> EXERCISE AIM
Copy, exactly and without additions, every line in the records below from the one holding "若转动方向相反，两个结论都可能反向。" through the one holding "Grey-box modeling \\", both ends included.

> SOURCE INFORMATION
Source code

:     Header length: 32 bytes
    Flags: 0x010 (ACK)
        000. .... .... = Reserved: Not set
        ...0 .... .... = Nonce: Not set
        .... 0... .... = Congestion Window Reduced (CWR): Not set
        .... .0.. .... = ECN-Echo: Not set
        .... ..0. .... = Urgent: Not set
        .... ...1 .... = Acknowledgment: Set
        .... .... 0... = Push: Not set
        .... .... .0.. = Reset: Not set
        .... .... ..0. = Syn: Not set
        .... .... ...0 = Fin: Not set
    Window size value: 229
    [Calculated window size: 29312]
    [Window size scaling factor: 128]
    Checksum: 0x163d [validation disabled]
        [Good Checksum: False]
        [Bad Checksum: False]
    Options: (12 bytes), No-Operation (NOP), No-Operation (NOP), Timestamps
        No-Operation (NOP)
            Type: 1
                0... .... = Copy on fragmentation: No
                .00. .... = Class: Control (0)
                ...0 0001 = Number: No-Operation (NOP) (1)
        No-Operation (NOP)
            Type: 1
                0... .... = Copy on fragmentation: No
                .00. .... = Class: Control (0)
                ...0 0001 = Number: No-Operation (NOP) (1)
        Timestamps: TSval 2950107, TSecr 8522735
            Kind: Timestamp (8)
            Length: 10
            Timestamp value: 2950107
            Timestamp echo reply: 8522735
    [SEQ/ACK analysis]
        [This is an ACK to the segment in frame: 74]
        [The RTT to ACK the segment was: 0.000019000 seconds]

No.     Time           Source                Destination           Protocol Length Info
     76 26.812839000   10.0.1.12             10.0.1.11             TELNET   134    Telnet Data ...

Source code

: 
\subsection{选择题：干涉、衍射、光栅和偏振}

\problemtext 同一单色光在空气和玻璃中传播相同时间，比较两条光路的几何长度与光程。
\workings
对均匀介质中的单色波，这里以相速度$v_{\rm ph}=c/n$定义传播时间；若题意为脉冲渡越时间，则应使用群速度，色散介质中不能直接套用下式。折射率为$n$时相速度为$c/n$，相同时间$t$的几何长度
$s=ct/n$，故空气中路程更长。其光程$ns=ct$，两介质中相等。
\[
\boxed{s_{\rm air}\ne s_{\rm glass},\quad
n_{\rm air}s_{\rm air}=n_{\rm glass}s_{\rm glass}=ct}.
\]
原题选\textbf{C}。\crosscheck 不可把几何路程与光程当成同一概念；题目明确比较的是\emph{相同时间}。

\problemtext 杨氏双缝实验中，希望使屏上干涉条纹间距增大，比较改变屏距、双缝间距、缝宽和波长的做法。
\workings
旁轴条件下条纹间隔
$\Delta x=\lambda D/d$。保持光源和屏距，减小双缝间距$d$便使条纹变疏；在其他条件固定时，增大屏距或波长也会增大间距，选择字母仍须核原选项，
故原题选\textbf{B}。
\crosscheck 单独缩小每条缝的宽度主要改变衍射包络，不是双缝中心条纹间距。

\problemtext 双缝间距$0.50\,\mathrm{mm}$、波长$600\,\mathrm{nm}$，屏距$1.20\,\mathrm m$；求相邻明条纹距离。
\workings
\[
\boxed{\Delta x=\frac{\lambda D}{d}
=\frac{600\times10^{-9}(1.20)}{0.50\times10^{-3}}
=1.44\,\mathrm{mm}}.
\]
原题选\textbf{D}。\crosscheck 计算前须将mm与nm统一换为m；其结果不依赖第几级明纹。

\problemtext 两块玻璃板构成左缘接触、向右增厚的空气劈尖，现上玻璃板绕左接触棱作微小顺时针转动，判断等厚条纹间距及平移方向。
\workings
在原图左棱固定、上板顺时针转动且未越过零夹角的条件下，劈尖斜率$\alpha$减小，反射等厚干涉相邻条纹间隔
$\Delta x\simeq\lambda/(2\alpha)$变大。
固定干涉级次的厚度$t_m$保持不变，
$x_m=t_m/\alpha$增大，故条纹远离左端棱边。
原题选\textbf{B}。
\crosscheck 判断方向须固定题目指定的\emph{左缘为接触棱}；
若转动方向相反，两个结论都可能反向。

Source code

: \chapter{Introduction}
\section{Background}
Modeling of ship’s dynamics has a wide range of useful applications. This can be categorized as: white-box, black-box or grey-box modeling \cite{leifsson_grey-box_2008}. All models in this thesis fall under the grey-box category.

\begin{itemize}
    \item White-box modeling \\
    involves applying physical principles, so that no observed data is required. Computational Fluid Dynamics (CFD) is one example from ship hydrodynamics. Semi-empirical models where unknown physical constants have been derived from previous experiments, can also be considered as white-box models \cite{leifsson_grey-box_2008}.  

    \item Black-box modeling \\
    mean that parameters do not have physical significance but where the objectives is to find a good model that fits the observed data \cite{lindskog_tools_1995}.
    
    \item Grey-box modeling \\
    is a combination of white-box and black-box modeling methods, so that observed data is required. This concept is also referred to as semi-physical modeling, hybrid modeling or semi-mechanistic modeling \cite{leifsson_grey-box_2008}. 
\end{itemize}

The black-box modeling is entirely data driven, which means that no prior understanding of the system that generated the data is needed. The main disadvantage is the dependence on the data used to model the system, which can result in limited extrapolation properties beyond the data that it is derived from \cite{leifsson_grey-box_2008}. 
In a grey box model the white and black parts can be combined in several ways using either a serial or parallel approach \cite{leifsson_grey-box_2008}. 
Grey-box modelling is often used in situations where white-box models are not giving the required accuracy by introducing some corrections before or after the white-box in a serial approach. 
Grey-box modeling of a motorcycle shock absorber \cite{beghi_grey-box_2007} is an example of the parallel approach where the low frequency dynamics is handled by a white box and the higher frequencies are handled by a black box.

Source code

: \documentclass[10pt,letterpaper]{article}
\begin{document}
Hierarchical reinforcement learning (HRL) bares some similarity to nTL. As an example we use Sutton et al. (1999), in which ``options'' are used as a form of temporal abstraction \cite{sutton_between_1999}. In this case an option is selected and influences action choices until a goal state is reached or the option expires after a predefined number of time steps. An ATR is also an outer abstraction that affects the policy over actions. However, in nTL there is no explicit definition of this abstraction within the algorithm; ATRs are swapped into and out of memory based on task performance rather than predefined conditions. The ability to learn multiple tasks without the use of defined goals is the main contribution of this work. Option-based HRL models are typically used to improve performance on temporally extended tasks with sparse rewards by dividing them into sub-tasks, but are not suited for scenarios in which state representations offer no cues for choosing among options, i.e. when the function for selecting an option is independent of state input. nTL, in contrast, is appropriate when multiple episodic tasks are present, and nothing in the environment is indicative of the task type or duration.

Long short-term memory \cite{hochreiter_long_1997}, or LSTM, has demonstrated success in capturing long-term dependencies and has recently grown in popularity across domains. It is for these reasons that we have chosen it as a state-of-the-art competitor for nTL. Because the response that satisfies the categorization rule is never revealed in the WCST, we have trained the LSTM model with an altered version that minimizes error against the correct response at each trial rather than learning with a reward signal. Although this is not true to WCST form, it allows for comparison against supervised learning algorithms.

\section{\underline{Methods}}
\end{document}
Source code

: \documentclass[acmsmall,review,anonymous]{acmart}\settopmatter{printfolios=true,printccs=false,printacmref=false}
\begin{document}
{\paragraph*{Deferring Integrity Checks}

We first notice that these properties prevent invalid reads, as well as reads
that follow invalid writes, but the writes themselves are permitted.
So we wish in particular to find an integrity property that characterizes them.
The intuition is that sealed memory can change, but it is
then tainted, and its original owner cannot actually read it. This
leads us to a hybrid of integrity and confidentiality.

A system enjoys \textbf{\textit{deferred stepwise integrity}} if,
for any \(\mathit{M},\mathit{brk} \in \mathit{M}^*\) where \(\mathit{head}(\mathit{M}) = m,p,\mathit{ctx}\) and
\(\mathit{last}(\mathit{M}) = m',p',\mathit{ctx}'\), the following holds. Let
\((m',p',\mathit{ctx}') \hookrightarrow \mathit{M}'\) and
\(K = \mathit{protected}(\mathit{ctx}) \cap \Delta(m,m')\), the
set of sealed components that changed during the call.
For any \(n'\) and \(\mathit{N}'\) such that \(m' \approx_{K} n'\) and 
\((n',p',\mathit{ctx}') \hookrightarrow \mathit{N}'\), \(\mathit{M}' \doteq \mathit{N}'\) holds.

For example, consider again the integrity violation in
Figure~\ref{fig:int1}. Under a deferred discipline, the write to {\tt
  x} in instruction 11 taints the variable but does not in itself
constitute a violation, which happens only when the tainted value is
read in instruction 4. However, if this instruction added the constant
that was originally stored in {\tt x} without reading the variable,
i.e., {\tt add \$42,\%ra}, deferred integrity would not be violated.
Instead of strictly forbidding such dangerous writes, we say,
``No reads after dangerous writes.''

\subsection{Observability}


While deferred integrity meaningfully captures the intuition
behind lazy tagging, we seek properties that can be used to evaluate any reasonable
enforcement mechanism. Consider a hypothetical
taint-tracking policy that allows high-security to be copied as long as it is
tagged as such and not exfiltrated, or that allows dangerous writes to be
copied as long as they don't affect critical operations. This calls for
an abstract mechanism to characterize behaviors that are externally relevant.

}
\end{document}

> EXERCISE RESPONSE
若转动方向相反，两个结论都可能反向。

Source code

: \chapter{Introduction}
\section{Background}
Modeling of ship’s dynamics has a wide range of useful applications. This can be categorized as: white-box, black-box or grey-box modeling \cite{leifsson_grey-box_2008}. All models in this thesis fall under the grey-box category.

\begin{itemize}
    \item White-box modeling \\
    involves applying physical principles, so that no observed data is required. Computational Fluid Dynamics (CFD) is one example from ship hydrodynamics. Semi-empirical models where unknown physical constants have been derived from previous experiments, can also be considered as white-box models \cite{leifsson_grey-box_2008}.  

    \item Black-box modeling \\
    mean that parameters do not have physical significance but where the objectives is to find a good model that fits the observed data \cite{lindskog_tools_1995}.
    
    \item Grey-box modeling \\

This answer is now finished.